Un'inevitabile ristrutturazione ha portato alla perdita di 165 posti di lavoro nella Royal Collection, il 30% del totale. Tra le partenze c’è stata quella di Shawe-Taylor, che ha posto fine almeno temporaneamente alla posizione di Surveyor of the Queen’s Pictures, un titolo che risale a 400 anni fa.

Nei primi 50 anni di regno di Elisabetta, è emerso che sono stati acquistati solo 20 dipinti, un’aggiunta modesta ai 7mila. L’indagine riguardava solo i dipinti (non altre opere d’arte) e tutti erano ritratti: due della regina, due dei suoi funzionari di corte e 16 di personaggi storici. Il costo totale è stato stimato in poche centinaia di migliaia di sterline. Negli ultimi 20 anni le acquisizioni sono proseguite a un livello altrettanto basso.

Oltre alla Royal Collection, alcune delle altre attività della Regina riguardano le arti visive. Da oltre 250 anni la figura del monarca britannico è coinvolta nella Royal Academy of Arts. Ha posato per decine di ritratti, arrivando a conoscere gli artisti, tra cui Pietro Annigoni (1954 e 1969) e Lucian Freud (2001).
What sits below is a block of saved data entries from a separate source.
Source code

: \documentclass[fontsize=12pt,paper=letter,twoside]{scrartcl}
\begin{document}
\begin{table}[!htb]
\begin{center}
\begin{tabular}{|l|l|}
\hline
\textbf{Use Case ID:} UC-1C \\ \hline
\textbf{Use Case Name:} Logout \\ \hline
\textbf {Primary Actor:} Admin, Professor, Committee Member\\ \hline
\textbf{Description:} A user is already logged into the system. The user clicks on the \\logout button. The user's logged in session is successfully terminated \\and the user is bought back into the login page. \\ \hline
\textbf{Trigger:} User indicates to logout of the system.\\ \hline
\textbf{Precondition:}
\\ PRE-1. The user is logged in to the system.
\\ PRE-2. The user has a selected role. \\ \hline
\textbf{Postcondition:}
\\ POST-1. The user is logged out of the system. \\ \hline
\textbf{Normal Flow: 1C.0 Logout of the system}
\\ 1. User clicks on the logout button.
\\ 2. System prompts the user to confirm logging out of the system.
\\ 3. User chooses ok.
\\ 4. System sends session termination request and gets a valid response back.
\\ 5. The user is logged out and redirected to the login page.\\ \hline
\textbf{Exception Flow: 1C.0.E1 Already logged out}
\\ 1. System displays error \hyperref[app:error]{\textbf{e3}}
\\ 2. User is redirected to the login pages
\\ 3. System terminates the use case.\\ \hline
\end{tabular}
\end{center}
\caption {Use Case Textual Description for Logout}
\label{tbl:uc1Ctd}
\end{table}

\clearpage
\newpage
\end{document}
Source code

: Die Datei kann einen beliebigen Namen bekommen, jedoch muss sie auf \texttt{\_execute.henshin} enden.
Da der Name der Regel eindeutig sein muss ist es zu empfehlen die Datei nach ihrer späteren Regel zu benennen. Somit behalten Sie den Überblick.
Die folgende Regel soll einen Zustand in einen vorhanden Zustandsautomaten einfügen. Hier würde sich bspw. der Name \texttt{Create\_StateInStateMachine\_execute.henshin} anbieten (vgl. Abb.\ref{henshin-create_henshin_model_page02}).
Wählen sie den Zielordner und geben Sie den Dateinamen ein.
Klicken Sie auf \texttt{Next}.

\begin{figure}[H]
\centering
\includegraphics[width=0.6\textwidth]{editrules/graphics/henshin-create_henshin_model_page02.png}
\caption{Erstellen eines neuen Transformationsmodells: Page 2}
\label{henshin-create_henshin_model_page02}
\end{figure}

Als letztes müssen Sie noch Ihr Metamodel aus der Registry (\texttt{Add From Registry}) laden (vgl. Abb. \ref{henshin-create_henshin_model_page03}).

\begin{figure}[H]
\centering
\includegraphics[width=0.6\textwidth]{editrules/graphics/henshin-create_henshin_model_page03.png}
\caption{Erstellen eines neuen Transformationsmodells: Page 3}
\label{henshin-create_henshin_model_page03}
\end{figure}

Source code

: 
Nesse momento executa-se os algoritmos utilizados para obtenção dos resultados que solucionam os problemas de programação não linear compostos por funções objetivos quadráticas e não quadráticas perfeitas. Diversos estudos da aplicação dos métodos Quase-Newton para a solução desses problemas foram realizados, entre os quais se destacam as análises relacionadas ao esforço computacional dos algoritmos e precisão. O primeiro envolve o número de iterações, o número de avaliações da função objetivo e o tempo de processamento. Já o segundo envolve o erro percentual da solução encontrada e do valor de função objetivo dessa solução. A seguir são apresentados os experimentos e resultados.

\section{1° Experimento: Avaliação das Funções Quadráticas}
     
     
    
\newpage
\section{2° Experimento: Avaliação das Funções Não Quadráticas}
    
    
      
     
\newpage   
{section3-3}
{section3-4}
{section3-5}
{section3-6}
Una scarsità di acquisizioni
Anche se il coinvolgimento di Elisabetta nelle arti visive può essere stato limitato, era circondata da membri della famiglia con forti interessi. La Regina Madre fu un’importante collezionista: acquistò quadri di Monet e Sisley. Il marito di Elisabetta, Filippo duca di Edimburgo (morto nell’aprile 2021), era un appassionato acquerellista, sotto la guida di Edward Seago, e lui stesso collezionista. Suo figlio, il principe Carlo, è anch’egli esperto di acquerelli ed è attivamente impegnato a tutela del patrimonio architettonico.

Sebbene la Royal Collection agisca a nome della Regina, quest’ultima ha lasciato in gran parte la supervisione della sua organizzazione a Carlo, che è stato il primo presidente del Royal Collection Trust, rimanendo in carica per 28 anni fino al marzo 2021, quando ha lasciato il posto al banchiere James Leigh-Pemberton. Questo passaggio potrebbe essere stato voluto: Carlo presumibilmente erediterà il trono e sarebbe quindi stato inopportuno che il monarca avesse mantenuto la presidenza.

Una piccola fonte di delusione è stata la scarsità di acquisizioni durante il regno di Elisabetta. In questo caso è difficile ripartire le responsabilità tra la Regina, che prende le decisioni formali, e la Collezione, che fornisce consulenza curatoriale.

A lungo termine, la mancanza di acquisizioni sembrerà una circostanza negativa. Come disse una volta il Principe Carlo: «Ogni monarca ha commissionato ad artisti suoi contemporanei la testimonianza di vari aspetti della propria vita: importanti occasioni familiari, i figli, i cani, i cavalli, gli amici, i grandi statisti e gli eventi nazionali».